He was the alternatives' alternative, the TV who never did TV. So how did Eddie Izzard end up as a Hollywood leading man?
text: Tim Clark
photography: Terry Richardson | thanks Marian!
There's nothing crueller than meeting a personal hero for breakfast. You want to be cool, easy, flowing. A dash of scintillating, a side order of worldly charm. But as your colleagues know too well, you are habitually a sullen mute until lunchtime, at the earliest, with all the wit of an ironing board and the empathy of a wart hog. Mornings are shite.
Nevertheless, on your way to breakfast in Soho with Eddie Izzard, you berate yourself. Here's a chance to meet a comedy original, whose delirious shows exhibit none of the grating manifestations of ego that blight so much stand-up. You know, the love me, love my hunger stuff. This one's the kind of bloke you imagine you could be mates with. And what's a bit of slap between mates?
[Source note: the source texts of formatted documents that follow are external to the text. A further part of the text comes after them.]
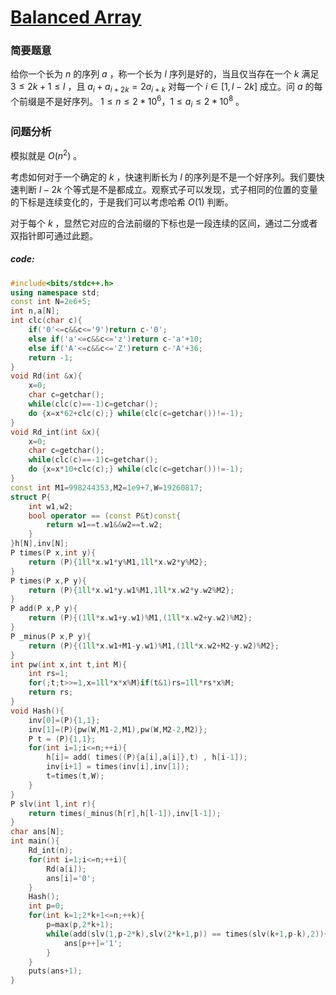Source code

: # [Balanced Array](https://codeforces.com/gym/104857/problem/D)
### 简要题意
给你一个长为 $n$ 的序列 $a$ ，称一个长为 $l$ 序列是好的，当且仅当存在一个 $k$ 满足 $3 \le 2k+1 \le l$ ，且 $a_i + a_{i+2k} = 2a_{i+k}$ 对每一个 $i \in [1,l-2k]$ 成立。问 $a$ 的每个前缀是不是好序列。
$1 \le n \le 2*10^6$，$1 \le a_i \le 2*10^8$ 。
### 问题分析
模拟就是 $O(n^2)$ 。

考虑如何对于一个确定的 $k$ ，快速判断长为 $l$ 的序列是不是一个好序列。我们要快速判断 $l-2k$ 个等式是不是都成立。观察式子可以发现，式子相同的位置的变量的下标是连续变化的，于是我们可以考虑哈希 $O(1)$ 判断。

对于每个 $k$ ，显然它对应的合法前缀的下标也是一段连续的区间，通过二分或者双指针即可通过此题。

##### code:
```cpp
#include<bits/stdc++.h>
using namespace std;
const int N=2e6+5;
int n,a[N];
int clc(char c){
    if('0'<=c&&c<='9')return c-'0';
    else if('a'<=c&&c<='z')return c-'a'+10;
    else if('A'<=c&&c<='Z')return c-'A'+36;
    return -1;
}
void Rd(int &x){
    x=0;
    char c=getchar();
    while(clc(c)==-1)c=getchar();
    do {x=x*62+clc(c);} while(clc(c=getchar())!=-1);
}
void Rd_int(int &x){
    x=0;
    char c=getchar();
    while(clc(c)==-1)c=getchar();
    do {x=x*10+clc(c);} while(clc(c=getchar())!=-1);
}
const int M1=998244353,M2=1e9+7,W=19260817;
struct P{
    int w1,w2;
    bool operator == (const P&t)const{
        return w1==t.w1&&w2==t.w2;
    }
}h[N],inv[N];
P times(P x,int y){
    return (P){1ll*x.w1*y%M1,1ll*x.w2*y%M2};
}
P times(P x,P y){
    return (P){1ll*x.w1*y.w1%M1,1ll*x.w2*y.w2%M2};
}
P add(P x,P y){
    return (P){(1ll*x.w1+y.w1)%M1,(1ll*x.w2+y.w2)%M2};
}
P _minus(P x,P y){
    return (P){(1ll*x.w1+M1-y.w1)%M1,(1ll*x.w2+M2-y.w2)%M2};
}
int pw(int x,int t,int M){
    int rs=1;
    for(;t;t>>=1,x=1ll*x*x%M)if(t&1)rs=1ll*rs*x%M;
    return rs;
}
void Hash(){
    inv[0]=(P){1,1};
    inv[1]=(P){pw(W,M1-2,M1),pw(W,M2-2,M2)};
    P t = (P){1,1};
    for(int i=1;i<=n;++i){
        h[i]= add( times((P){a[i],a[i]},t) , h[i-1]);
        inv[i+1] = times(inv[i],inv[1]);
        t=times(t,W);
    }
}
P slv(int l,int r){
    return times(_minus(h[r],h[l-1]),inv[l-1]);
}
char ans[N];
int main(){
    Rd_int(n);
    for(int i=1;i<=n;++i){
        Rd(a[i]);
        ans[i]='0';
    }
    Hash();
    int p=0;
    for(int k=1;2*k+1<=n;++k){
        p=max(p,2*k+1);
        while(add(slv(1,p-2*k),slv(2*k+1,p)) == times(slv(k+1,p-k),2)){
            ans[p++]='1';
        }
    }
    puts(ans+1);
}
```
So, what a great way to start the day, you say. How lucky am I? What a great job I have. And that's true. So you try smiling at the world. A passing courier, temporarily paralysed with fear by this, nearly cycles under a bus.
You get settled in the appointed cafe, its sole occupant, and await Mr. Izzard. Scaffolding across the front of the building has turned this cheery gaff into a lightless pothole. There's techno playing, and you realise you might have to kill something to lighten your mood.
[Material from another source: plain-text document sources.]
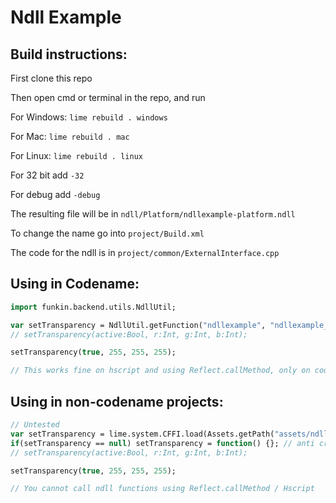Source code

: # Ndll Example

## Build instructions:

First clone this repo

Then open cmd or terminal in the repo, and run

For Windows: `lime rebuild . windows`

For Mac: `lime rebuild . mac`

For Linux: `lime rebuild . linux`

For 32 bit add `-32`

For debug add `-debug`

The resulting file will be in `ndll/Platform/ndllexample-platform.ndll`

To change the name go into `project/Build.xml`

The code for the ndll is in `project/common/ExternalInterface.cpp`

## Using in Codename:

```hx
import funkin.backend.utils.NdllUtil;

var setTransparency = NdllUtil.getFunction("ndllexample", "ndllexample_set_windows_transparent", 4);
// setTransparency(active:Bool, r:Int, g:Int, b:Int);

setTransparency(true, 255, 255, 255);

// This works fine on hscript and using Reflect.callMethod, only on codename tho
```

## Using in non-codename projects:

```hx
// Untested
var setTransparency = lime.system.CFFI.load(Assets.getPath("assets/ndlls/ndllexample.ndll"), "ndllexample_set_windows_transparent", 4);
if(setTransparency == null) setTransparency = function() {}; // anti crash
// setTransparency(active:Bool, r:Int, g:Int, b:Int);

setTransparency(true, 255, 255, 255);

// You cannot call ndll functions using Reflect.callMethod / Hscript
```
Later, straining to transcribe the interview tape, you'll wish you'd killed the techno, followed shortly by yourself, but for now you contemplate the wonderful thing that is Eddie Izzard. A man with talent and plans coming out the wazoo: tours, videos, movies, European unity...
A chancer with heart, he seems to have leapt fully formed into the limelight, instantly accorded - as if by divine right - the same quality of affection that has always been due, say, Spike Milligan. It wasn't effortless, of course. Back in the days, he paid his dues as a street performer in Covent Garden. "I was abyssmal."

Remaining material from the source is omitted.